Rosenberg was a Slovakian Jew, arrested by the Nazis not once but twice (he escaped the first time), packed onto a train with thousands of other Jewish people and hauled off to the concentration camp Majdanek in Poland. He was there long enough to catch a last, poignant glimpse of his brother Sammy before being transferred to Auschwitz.
We know about Auschwitz. We know what happened there. But Freedland, with his strong, clear prose and vivid details, makes us feel it, and the first half of this book is not an easy read. The chillingly efficient mass murder of thousands of people is harrowing enough, but Freedland tells us stories of individual evils as well that are almost harder to take.

His matter-of-fact tone makes it bearable for us to continue to read. Here are the almost casual brutalities of the SS men — playing football with the head of a dead prisoner, shoveling the dying onto trucks along with the dead and hauling them away to be burned, punishing a rabbi by dunking his face into raw sewage and then shooting him, opening a porthole in a gas chamber filled with screaming people in order to spit on them and then closing it again.
And here is mass murder, growing more and more efficient, with chuckling SS guards handing a line of docile prisoners towels and soap as though they are going to be bathed and not killed.
It was that docility that tormented Rosenberg.
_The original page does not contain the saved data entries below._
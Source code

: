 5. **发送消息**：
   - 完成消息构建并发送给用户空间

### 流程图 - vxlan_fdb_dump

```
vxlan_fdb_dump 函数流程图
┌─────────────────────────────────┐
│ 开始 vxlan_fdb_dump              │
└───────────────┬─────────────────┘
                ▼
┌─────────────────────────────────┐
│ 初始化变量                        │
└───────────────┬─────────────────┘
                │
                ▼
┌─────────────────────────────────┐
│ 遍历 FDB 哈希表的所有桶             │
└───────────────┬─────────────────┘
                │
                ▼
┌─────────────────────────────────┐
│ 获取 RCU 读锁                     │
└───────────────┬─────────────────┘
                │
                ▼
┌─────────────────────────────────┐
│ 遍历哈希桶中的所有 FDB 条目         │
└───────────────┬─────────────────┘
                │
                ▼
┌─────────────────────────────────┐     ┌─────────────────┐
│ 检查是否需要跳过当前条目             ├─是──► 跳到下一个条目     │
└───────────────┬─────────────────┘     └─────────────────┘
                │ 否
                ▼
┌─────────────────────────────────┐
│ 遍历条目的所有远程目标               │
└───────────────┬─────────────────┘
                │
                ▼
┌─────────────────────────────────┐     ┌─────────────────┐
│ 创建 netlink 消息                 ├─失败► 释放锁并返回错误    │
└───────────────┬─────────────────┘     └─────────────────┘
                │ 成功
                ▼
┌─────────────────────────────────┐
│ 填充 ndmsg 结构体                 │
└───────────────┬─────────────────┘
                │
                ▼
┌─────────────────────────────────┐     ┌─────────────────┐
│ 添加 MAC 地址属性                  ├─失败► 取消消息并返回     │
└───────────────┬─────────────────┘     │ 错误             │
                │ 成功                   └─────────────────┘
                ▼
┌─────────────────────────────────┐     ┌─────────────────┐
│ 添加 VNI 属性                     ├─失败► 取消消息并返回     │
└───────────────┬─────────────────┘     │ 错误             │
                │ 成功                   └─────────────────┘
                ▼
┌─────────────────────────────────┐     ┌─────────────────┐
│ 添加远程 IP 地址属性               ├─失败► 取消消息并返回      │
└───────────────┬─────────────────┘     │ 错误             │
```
If the Jews only knew what they were lining up for, he believed, they would not go quietly. If the world knew what was happening here, leaders would rise up to stop it. It is excruciating to read that he was mostly wrong on both counts.
During his two years in Auschwitz, from age 17 to 19, Rosenberg vowed to escape and alert the world, and so he paid close attention, committing everything he could to memory — not just the layout of the camps and its railroads, but the number of Jews on each train car, the number of trains, the number of people herded into the gas chambers and incinerated, the tattooed numbers on prisoners' arms and what they meant.
When the Nazis began working on a new, more efficient railroad that would shuttle prisoners directly to the gas chambers, he and fellow prisoner Fred Wetzler made a plan. They hid for three days under a woodpile — three being the magic number of days the Nazis searched the camp for missing prisoners — and then they crawled out and staggered miles through the snow to freedom.